Ukraine: l’église d'Antonivka dévastée par une attaque russe
Svitlana Dukhovych - Cité du Vatican
Le dimanche 11 août, une attaque russe a dévasté l'église gréco-catholique dont le père Ihor Makar est le curé. «Tout était en feu, raconte-t-il, les maisons brûlaient et le feu approchait déjà de l'église. Les gens se sont précipités dehors, il n'y avait pas de pompiers, et c’était dangereux d'y aller. Les gens ont essayé de faire de leur mieux pour sauver l'église». «Le feu s'est arrêté à un mètre de la chapelle... Mais, poursuit-il, je ne sais pas ce qui a motivé les auteurs à attaquer à nouveau l'église. Peut-être ont-ils vu qu'elle unit les gens». Rien n’a pu être fait, «parce qu'il y a eu un bombardement qui a touché directement la chapelle, aujourd'hui détruite complètement».

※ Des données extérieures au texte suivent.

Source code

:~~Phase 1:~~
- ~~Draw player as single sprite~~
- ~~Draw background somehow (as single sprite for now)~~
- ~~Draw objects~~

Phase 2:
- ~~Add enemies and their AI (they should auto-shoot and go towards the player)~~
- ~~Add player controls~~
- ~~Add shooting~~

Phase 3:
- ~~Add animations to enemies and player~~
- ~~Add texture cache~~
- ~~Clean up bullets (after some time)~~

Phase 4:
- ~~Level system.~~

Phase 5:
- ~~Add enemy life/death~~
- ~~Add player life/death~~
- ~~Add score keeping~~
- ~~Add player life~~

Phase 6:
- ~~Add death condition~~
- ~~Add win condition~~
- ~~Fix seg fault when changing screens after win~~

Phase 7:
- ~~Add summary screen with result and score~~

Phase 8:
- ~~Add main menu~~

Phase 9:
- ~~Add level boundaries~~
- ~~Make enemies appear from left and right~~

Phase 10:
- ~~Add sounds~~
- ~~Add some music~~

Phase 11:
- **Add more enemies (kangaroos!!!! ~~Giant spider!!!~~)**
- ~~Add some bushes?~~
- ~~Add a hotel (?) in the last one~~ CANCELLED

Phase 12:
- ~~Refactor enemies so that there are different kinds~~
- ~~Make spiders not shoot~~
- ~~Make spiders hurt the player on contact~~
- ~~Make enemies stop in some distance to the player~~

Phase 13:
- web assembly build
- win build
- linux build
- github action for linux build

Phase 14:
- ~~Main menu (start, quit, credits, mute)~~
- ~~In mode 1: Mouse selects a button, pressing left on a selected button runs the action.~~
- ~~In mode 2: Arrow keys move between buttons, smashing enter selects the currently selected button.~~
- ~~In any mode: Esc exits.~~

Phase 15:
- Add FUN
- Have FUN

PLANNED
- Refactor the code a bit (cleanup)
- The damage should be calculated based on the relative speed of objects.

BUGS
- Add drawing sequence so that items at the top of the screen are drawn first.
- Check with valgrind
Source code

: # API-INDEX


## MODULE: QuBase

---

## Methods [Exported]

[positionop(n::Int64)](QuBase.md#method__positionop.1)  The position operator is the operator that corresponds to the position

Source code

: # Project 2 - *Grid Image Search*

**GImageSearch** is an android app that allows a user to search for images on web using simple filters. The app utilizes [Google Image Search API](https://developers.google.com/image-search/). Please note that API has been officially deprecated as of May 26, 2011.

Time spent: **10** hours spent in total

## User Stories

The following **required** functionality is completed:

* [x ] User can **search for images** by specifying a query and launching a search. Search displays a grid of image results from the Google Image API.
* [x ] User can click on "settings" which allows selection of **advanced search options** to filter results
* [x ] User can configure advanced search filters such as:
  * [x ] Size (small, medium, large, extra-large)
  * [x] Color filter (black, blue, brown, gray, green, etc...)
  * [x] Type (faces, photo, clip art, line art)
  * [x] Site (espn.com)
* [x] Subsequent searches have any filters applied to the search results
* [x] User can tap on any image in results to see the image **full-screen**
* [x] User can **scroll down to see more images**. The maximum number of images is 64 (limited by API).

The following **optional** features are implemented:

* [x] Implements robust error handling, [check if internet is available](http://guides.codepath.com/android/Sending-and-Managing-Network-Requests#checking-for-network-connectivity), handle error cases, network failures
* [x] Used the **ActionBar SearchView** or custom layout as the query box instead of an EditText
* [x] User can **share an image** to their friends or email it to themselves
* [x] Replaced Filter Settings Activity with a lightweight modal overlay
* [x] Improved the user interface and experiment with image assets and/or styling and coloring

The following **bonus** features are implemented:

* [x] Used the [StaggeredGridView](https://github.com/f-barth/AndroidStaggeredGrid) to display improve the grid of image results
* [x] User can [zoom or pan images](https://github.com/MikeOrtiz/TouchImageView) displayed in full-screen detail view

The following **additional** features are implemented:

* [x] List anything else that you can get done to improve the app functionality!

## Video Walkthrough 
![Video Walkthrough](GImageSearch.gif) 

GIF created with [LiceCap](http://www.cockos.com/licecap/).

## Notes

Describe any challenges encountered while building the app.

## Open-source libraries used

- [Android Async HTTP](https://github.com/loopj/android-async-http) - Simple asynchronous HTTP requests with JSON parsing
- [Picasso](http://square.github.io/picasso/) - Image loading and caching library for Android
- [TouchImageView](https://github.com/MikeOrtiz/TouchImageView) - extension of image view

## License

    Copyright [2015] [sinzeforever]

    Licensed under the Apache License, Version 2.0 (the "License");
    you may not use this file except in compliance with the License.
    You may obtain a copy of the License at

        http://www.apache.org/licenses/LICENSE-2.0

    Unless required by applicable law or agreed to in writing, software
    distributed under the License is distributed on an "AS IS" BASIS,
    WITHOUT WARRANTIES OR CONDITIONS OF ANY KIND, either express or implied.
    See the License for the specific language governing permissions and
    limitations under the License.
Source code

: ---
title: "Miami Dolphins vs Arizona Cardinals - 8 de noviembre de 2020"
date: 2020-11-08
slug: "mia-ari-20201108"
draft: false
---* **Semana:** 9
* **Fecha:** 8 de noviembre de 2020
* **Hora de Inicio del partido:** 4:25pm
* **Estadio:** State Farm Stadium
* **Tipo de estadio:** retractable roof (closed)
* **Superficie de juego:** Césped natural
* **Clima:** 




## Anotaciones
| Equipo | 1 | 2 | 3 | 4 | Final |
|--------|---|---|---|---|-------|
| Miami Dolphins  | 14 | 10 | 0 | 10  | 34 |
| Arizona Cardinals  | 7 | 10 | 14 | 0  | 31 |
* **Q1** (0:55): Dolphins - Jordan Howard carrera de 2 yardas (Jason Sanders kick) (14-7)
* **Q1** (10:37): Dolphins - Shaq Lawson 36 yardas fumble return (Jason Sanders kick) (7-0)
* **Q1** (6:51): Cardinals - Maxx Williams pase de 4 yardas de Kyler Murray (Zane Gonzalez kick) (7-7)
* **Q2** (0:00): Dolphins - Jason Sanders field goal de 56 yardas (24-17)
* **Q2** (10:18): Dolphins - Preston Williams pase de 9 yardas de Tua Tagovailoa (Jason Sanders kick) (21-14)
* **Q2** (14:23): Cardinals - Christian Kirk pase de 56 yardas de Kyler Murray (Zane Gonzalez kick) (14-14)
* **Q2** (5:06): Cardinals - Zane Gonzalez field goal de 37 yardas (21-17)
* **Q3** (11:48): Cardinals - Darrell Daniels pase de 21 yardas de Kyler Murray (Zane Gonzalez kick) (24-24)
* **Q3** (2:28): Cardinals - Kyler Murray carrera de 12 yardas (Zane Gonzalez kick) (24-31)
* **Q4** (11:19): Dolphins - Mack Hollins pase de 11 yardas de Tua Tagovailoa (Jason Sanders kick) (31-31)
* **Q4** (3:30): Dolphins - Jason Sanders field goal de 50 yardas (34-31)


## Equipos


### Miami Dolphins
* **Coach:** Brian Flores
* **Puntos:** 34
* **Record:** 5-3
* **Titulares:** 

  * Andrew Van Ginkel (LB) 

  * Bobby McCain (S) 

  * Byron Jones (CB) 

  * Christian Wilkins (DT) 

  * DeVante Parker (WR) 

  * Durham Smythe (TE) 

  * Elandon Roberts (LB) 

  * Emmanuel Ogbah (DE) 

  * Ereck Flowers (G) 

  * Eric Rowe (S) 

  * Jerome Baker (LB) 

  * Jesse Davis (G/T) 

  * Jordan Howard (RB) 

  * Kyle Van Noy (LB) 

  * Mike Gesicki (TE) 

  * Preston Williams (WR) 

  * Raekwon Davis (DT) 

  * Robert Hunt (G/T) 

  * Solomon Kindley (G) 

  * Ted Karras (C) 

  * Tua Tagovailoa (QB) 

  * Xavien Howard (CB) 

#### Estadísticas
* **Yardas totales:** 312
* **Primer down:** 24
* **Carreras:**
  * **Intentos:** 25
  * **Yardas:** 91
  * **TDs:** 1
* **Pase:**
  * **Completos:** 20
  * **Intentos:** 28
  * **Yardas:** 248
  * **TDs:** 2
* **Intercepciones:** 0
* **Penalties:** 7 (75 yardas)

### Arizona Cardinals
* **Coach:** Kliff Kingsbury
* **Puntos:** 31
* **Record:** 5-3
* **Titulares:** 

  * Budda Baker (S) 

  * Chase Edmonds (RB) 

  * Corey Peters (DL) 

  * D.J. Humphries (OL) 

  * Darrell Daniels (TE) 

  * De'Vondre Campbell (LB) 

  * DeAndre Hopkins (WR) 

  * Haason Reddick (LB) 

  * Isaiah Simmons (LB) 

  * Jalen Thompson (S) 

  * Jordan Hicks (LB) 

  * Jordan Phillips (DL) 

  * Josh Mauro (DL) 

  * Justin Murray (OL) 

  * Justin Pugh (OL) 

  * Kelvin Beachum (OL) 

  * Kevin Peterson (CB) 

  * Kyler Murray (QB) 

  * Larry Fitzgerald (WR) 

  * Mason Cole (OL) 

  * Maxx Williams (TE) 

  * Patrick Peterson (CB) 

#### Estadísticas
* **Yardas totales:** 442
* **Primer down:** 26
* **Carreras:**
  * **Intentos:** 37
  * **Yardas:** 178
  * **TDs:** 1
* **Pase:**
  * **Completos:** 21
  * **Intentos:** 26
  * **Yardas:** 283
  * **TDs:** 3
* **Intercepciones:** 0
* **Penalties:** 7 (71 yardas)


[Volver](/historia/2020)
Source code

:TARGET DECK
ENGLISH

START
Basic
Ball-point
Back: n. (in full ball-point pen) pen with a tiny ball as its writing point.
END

Une histoire qui ne s'arrête pas aux bombardements
Nous avons rencontré le père Ihor il y a environ un mois, lors de l'enregistrement d'un entretien sur son ministère pastoral dans la région de Kherson, l'une des plus durement touchées par l'armée russe. Il y évoquait des paroisses de la périphérie de Kherson, à Zelenivka, Antonivka et Inzhenerne, où il exerce son ministère depuis près de vingt ans. Le prêtre a décrit les paroissiens comme sa famille. La chaleur et l'amour pour ces personnes lui sont immédiatement revenus à l'esprit lorsque la triste nouvelle de la destruction de la chapelle a été annoncée. Joint à nouveau par les médias du Vatican, le père Ihor Makar retrace l'histoire de la paroisse gréco-catholique d'Antonivka. Une histoire qui ne s'arrête certainement pas à la destruction de la petite église, car le plus important est qu'elle a été construite au fil des ans comme un «temple dans le cœur». Ni les drones, ni les missiles, ne peuvent donc la détruire.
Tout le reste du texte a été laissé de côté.